Top Tip: Keep it simple

Make sure your content is relevant for your audience. Start with a clear opening to get your audiences attention, followed by the main body of your speech made up of 3 main points. Summarise and conclude with a memorable ending. Avoid complicated language and choose key words that will make it easier for the audience to take away your message, and for you to remember.

Top Tip: Project your voice

Stand upright, take an inhale and exhale breath and feel the movement in your belly, moving in and out. Count or say a whole sentence in a single breath. Try singing happy birthday all on one breath. Relax the back of your throat and without pushing your voice, aim your voice towards the back of the room and fill the room with sound.

Top Tip: Speak from the heart

Include your own true stories, relevant anecdotes or heart-felt, personal experiences to make your content more accessible and memorable. Be open, honest and sincere in your delivery. Share your passion and enthusiasm for your topic and speak with conviction about why this matters to you. Extend your feelings outwards, using your voice and body language, to build a deeper connection with your audience.

Top Tip: Pitch, pace, power…pause

Take a few deep breaths and be aware of slowing down the pace of your speaking. Talk about a subject you know about for one minute without using any ums, ers or filler words. Whenever you find yourself about to make an um or er, make yourself pause instead and then carry on speaking.

Top Tip: Be animated

Use non-verbal communication or body language to show confidence, interest and enthusiasm. Stand tall and proud with feet slightly apart. Lift and open your chest and breathe freely, keeping your arms relaxed with palms open. Smile and connect with your audience. Keep movements to a minimum when speaking but feel free to walk with direction and purpose.

Top Tip: Keep to time

Live talks can take slightly longer than when you practise, due to nerves and audience reactions, so aim to go slightly under the time you are given to speak. Set a timer that you can see and as you speak, note down the time that each segment takes e.g opening, 3 main points and ending.
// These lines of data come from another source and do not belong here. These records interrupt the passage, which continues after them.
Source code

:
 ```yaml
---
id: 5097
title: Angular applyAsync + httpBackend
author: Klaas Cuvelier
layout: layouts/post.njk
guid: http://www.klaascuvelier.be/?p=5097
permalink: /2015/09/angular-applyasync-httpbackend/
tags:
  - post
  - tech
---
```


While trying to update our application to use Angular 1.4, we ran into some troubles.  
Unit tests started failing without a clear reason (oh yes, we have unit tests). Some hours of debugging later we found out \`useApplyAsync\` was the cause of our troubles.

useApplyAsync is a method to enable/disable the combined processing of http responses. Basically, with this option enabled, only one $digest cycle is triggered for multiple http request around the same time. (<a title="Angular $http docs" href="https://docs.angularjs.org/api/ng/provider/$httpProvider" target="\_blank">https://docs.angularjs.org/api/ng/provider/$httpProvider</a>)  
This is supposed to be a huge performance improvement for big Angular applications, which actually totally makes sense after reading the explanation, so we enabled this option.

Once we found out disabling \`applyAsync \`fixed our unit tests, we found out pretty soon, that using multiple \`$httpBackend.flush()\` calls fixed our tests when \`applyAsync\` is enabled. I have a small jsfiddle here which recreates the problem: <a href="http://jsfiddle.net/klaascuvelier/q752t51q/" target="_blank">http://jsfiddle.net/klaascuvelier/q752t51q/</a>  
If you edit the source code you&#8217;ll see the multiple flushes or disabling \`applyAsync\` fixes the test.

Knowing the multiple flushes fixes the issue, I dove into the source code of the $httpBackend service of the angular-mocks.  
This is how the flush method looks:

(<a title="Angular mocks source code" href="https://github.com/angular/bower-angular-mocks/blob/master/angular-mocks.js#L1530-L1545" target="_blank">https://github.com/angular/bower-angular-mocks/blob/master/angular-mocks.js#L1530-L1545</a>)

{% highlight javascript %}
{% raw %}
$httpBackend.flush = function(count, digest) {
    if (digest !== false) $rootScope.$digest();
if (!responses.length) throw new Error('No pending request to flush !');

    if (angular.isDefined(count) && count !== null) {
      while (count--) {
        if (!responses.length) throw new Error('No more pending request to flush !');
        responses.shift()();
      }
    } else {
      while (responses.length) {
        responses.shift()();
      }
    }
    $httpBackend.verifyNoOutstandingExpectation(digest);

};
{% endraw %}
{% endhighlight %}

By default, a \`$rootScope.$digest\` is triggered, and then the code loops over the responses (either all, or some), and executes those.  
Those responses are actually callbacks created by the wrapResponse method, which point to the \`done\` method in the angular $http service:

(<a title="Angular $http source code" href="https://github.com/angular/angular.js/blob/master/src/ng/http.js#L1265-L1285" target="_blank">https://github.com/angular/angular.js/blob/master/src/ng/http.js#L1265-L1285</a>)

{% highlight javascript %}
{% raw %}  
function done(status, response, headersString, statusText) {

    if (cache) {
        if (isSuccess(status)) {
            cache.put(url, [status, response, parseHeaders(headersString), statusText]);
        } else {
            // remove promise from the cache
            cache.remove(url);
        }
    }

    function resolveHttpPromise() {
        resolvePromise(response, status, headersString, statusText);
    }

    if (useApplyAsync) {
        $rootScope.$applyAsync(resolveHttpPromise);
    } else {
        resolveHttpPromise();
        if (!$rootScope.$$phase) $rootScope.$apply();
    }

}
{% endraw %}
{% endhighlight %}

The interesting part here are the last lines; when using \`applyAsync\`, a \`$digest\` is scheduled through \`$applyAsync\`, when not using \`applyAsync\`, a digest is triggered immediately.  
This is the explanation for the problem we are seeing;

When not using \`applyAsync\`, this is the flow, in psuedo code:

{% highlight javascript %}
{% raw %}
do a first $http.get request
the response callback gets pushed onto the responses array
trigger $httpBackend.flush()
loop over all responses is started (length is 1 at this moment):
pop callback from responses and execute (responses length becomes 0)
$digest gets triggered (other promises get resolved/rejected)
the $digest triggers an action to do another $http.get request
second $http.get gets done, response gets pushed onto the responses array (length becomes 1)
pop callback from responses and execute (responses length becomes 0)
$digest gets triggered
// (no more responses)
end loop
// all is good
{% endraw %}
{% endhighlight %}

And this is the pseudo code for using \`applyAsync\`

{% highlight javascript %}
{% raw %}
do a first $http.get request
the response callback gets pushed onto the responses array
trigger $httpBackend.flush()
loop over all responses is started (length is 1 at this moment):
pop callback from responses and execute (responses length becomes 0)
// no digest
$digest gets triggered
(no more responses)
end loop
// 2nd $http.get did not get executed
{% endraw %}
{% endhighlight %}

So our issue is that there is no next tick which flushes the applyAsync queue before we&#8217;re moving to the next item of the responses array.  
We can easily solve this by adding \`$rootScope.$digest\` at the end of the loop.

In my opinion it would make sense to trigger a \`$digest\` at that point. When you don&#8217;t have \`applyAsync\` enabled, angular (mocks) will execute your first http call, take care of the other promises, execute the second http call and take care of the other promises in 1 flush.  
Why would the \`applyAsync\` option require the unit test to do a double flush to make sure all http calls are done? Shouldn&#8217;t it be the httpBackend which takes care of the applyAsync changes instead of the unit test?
This way you won’t rush towards the end to fit everything in.

Top Tip: Practise, practise, practise

Take every opportunity to rehearse and share your speech with a friend, members of your family or a small group at school. Record yourself on your phone so you can evaluate your own performance. What did you do well? What could you improve to make your speech even better? Practise helps to fix the sequence of your speech in your mind, estimate the timing and see what needs revising ahead of delivering your speech.